La sociedad nuestra dejó hace tiempo de ahorcar a la gente y de creer en el alma como cosa que sale por los orificios. Desde entonces, y por razones como esa, cada tanto se entusiasma consigo misma pensando que está todo sabido y que la humanidad es el copón. Que lo es, pero esa es otra.

De resultas del progreso científico galopante, los inventos y las exploraciones, hubo el entusiasmo de principios del xx, que debió de ser emocionante, pero acabó con una guerra mundial que se pensaba que ya no podía ser, de tanto que se sabía. Luego ya se dividió el átomo y se inventó el long-play, y ya luego nos vino el Windows y la Interné. Justo ahí llegó un legislador español, y en el preámbulo de una ley, no diremos cuál, fue y espetó que la nuestra es la “sociedad de la información y el conocimiento”. Y se quedó tan pancho.

Ya sabemos que el conocimiento es lo que viene en la Wiki, pero nos preguntamos por la información y eso nos lleva al periodismo. Y nos echamos a temblar.

El periodismo era bonito. Tintín y Frank Cappa se recorrían el mundo, Peter Parker su barrio buenamente. Pero en algún momento empezamos a dudar de una profesión cuya buena práctica no resulta muy claro en qué consiste ni para sus miembros mismos. Hasta ahí, el periodismo, decíamos, era lo más. Con Syldavia y Borduria, con el templo del sol, con J.J. Jameson y la kriptonita en el cajón de Luisa Lanas. Pero en algún momento llegó gabilondo, salió de la cama, se echó su colirio de garrafón, ensayó su tonillo tembloroso y se dispuso a entrevistar a Antonio López, ese hombre de piel, calva y zapatillas.

Gabilondo, entonces, se paseó el estudio pegado a los talones del de Tomelloso, repitiendo, con esa voz afectada y absurda:
 

Maestro, maestro... ¿cómo se aprende a mirar?

Maestro, maestro... ¿cómo... cómo se aprende... a mirar?


Y así, ojillos húmedos hizo periodismo. Preguntando lo que, creyó, le haría parecer inteligente. Con las palabras que, siguió creyendo, le harían parecer humilde. Con las inflexiones vocales que, creía y no paraba, le harían confundirse con nosotros, populacho.

Jesús, gabilondo. Debes de ser un simple.

Supongamos que te interesara una respuesta, que ya sabemos que no. Yo tengo: si a mirar se aprende o desaprende habría que discutirlo, pero que la mirada de uno va cambiando es cosa segura. Con el tiempo, gabilondo, sin quererlo ni intentarlo. Mientras comes zanahorias. Luego un día va y las miniaturas de un códice te parecen cosa maravillosa y se te saltan casi las lágrimas, cuando nunca te habían sido más que viñetitas como sosas. Luego un día va y la vaca de Feiraco se te aparece con su ojo y su cuerno, mirando de norte a sur, cuando siempre habías visto un monstruo azteca con colmillos inferiores, mirando de oeste a este.
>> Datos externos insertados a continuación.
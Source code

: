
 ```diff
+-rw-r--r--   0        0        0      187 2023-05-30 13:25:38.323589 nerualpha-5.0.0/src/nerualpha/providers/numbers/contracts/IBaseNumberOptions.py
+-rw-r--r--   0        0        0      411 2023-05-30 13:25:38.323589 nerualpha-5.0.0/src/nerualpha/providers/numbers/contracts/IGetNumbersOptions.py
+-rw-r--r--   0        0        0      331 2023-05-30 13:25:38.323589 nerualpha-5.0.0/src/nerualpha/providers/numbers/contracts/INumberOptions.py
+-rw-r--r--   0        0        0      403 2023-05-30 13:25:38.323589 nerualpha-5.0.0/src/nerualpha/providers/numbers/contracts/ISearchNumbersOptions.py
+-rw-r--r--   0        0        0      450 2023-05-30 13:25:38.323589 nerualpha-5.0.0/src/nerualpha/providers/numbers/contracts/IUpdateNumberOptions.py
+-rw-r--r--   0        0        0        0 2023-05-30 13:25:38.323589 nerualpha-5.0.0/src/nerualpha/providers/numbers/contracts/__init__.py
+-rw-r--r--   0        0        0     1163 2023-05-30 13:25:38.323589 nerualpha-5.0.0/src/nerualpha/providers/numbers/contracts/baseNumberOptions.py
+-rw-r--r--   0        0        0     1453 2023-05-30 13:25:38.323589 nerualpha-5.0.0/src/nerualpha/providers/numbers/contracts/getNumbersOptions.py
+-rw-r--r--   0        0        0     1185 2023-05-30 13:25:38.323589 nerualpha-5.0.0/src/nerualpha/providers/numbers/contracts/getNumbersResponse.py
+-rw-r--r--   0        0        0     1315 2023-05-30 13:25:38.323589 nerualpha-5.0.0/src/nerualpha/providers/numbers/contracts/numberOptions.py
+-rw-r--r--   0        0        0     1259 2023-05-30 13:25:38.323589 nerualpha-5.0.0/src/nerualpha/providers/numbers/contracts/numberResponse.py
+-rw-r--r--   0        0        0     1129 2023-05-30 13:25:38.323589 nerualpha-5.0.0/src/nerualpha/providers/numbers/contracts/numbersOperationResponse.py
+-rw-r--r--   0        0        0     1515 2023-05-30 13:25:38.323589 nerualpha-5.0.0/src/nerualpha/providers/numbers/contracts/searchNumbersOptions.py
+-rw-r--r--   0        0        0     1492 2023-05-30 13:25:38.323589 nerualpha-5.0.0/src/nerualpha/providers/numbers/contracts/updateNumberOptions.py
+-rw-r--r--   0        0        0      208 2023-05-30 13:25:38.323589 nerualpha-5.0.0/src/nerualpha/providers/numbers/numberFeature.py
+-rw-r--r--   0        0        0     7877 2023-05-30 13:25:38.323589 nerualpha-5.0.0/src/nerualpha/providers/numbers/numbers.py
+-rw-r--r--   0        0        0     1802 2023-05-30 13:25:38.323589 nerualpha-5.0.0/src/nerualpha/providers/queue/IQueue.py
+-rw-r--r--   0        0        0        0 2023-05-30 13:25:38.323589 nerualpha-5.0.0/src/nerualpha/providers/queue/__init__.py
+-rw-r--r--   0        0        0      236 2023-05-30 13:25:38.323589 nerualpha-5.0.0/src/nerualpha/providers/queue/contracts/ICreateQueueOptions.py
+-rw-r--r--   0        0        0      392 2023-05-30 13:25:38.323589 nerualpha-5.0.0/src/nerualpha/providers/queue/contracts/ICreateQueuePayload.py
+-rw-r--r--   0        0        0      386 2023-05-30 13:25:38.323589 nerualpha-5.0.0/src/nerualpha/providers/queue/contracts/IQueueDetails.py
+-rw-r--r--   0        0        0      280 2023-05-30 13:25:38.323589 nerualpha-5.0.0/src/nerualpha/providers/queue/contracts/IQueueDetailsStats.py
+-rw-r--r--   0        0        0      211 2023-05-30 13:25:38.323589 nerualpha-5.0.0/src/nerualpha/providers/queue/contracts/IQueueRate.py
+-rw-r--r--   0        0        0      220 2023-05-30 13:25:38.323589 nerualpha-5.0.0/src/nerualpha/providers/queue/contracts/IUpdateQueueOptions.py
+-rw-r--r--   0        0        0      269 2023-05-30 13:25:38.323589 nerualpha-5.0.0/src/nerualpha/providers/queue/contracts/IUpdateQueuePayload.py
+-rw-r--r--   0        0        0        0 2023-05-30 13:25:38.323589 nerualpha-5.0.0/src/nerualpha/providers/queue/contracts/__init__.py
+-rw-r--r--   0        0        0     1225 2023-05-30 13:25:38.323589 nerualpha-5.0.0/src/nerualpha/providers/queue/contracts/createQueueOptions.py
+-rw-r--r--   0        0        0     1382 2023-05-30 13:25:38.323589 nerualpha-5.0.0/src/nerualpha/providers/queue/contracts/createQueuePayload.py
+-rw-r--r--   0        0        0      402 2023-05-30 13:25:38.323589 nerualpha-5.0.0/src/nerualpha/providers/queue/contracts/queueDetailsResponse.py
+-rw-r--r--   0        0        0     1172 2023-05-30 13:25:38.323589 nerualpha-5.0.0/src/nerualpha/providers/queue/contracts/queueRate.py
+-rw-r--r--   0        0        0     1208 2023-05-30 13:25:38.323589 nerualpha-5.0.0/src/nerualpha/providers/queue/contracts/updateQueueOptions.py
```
Después, si de todas formas, si pasado el tiempo, gabilonder, te ves un cuadro de Balthus y no te gusta, y eres tan esnob que eso te jode, y tan bobo que te crees en déficit de buen mirar, pues jodido que te quedas muy merecidamente.

El periodismo, entre otras cosas, es un fingir que se sabe de lo que se habla. Los buenos periodistas son los que saben fingir que saben, y los malos los que se acaban creyendo que saben, y llenan las columnas y las ondas de montones de nada. Esa nada del periodismo tuyo, gabi, que ni sabes, ni sabes que no sabes, ni te callas nunca en ese vuestro apremio radiofónico por decir estupendísimamente una enorme nada todos los días del siglo.

El secreto de Joe Gould fue escrito por un periodista, Joseph Mitchell, que al parecer fue bueno atendiendo a los estándares de su profesión. Pero que sobre todo sabía lo que se escribía. La historia que cuenta brillantísimamente Joseph es la de un personaje, una persona, que discurrió una manera real de aproximarse a la verdad de los hombres apiñaos en ciudades y otros sitios. La historia oral de nuestro tiempo, imaginada por Gould, le niega validez al periodismo por ser éste un contarnos la entraña del mundo con una leve ojeada mañanera desde el piso diecisiete. Y aún desfigurándola luego, la ojeada, según la clientela.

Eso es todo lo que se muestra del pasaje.